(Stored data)
▼

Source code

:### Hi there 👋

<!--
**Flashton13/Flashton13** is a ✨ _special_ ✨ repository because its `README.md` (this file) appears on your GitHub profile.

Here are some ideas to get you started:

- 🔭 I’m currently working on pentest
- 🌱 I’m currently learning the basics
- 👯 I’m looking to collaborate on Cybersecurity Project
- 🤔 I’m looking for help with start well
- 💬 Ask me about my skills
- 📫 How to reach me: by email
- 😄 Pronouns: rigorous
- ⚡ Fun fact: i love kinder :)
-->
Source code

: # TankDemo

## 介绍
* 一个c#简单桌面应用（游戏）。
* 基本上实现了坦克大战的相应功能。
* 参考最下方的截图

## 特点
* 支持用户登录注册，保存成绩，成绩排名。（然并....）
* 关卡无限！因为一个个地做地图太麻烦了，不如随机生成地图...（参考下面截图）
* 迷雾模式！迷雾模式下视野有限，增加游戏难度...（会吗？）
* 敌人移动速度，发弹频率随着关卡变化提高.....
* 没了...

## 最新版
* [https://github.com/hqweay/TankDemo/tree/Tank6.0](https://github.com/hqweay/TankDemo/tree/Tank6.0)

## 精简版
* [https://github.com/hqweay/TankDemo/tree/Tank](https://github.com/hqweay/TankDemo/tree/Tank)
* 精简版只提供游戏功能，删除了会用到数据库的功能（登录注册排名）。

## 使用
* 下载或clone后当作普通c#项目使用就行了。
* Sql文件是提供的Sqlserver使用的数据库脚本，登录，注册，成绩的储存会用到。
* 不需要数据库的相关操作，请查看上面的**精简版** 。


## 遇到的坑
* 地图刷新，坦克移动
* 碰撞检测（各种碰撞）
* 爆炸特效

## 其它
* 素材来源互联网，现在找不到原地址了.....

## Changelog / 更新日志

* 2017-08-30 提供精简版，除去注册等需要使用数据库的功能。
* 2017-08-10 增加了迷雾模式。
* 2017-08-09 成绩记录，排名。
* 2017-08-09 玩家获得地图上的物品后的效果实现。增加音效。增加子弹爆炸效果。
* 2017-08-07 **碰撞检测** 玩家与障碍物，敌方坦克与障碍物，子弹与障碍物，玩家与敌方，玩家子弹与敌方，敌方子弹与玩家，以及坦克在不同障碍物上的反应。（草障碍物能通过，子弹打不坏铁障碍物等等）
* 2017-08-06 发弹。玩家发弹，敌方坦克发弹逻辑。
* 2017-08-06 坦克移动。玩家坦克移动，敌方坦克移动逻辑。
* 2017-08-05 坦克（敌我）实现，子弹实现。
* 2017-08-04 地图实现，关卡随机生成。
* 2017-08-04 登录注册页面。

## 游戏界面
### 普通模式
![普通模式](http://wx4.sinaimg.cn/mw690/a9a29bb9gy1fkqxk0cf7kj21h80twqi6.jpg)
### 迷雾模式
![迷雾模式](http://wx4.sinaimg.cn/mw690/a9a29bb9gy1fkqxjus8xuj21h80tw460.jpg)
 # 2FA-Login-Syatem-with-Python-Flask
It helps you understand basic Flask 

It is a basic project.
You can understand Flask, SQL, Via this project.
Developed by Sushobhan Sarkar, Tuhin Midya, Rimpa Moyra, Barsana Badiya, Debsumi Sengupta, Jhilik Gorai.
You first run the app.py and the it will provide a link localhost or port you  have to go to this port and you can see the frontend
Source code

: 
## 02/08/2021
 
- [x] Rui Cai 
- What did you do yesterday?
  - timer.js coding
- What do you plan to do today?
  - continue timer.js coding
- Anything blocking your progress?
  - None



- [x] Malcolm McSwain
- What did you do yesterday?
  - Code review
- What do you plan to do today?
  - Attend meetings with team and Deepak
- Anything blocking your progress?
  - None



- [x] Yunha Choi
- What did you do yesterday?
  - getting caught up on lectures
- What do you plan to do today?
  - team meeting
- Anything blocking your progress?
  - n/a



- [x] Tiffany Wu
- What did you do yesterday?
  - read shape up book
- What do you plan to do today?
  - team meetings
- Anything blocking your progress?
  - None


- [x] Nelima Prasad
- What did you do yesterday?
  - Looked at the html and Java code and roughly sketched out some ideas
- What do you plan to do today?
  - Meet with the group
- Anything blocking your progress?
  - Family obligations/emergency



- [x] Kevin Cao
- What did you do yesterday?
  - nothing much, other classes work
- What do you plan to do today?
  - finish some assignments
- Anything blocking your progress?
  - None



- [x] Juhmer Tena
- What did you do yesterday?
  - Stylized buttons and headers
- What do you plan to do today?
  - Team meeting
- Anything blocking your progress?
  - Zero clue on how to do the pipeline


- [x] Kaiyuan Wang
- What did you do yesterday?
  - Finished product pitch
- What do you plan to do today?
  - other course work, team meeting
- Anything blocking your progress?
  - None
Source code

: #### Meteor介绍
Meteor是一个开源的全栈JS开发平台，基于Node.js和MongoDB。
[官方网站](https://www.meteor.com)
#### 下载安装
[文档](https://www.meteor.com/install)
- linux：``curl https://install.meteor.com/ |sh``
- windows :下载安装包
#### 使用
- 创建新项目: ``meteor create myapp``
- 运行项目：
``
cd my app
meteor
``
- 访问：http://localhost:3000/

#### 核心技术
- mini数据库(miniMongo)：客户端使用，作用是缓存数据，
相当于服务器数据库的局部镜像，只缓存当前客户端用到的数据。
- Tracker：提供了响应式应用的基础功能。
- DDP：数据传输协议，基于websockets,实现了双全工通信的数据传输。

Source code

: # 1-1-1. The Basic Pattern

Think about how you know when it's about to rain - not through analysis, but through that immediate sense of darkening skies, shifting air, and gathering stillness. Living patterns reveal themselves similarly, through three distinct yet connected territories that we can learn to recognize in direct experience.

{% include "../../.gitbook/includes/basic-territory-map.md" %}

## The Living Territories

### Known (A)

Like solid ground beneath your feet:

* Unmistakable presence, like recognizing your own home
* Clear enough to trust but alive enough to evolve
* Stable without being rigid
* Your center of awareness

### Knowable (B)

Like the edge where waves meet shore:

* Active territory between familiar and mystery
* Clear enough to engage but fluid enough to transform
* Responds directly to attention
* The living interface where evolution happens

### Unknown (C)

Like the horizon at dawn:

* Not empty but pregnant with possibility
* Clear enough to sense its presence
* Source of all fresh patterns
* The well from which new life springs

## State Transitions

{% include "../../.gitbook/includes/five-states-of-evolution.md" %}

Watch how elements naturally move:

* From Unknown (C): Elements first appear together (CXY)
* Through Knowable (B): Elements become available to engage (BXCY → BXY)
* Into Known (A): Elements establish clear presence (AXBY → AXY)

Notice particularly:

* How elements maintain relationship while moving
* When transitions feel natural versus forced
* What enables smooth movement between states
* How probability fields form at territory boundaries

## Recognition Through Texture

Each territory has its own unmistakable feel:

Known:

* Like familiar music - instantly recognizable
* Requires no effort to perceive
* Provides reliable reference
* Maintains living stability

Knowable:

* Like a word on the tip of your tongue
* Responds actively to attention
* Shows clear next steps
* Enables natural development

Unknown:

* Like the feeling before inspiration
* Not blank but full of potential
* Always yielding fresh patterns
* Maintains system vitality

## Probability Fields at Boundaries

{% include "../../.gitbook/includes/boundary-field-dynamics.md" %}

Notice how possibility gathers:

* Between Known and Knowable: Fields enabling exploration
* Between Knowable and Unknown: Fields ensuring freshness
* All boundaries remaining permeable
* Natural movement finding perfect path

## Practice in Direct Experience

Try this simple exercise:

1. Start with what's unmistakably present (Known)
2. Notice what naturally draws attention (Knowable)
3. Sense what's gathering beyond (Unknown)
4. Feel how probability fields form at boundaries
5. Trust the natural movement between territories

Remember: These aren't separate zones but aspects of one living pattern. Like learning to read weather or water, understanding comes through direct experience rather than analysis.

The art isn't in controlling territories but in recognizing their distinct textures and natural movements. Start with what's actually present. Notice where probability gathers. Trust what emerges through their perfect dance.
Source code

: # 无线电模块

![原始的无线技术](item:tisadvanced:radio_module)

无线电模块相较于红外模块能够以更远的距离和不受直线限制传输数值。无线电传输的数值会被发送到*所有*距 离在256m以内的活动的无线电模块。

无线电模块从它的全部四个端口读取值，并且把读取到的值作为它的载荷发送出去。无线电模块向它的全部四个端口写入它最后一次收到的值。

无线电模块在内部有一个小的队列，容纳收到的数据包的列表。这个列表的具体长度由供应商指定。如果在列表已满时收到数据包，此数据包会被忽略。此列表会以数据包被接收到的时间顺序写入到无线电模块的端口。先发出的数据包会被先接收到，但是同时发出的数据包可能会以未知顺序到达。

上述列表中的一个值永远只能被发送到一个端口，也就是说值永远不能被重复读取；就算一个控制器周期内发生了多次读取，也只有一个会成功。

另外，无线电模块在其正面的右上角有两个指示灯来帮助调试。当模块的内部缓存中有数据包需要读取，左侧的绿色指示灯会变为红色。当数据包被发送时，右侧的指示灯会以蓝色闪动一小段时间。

▲

__Exercise details__: The entries above hold a line with "## The Living Territories" and a later line with "enough to transform". Write out exactly those lines and all lines between, nothing more.

__Answer to this task__:
## The Living Territories

### Known (A)

Like solid ground beneath your feet:

* Unmistakable presence, like recognizing your own home
* Clear enough to trust but alive enough to evolve
* Stable without being rigid
* Your center of awareness

### Knowable (B)

Like the edge where waves meet shore:

* Active territory between familiar and mystery
* Clear enough to engage but fluid enough to transform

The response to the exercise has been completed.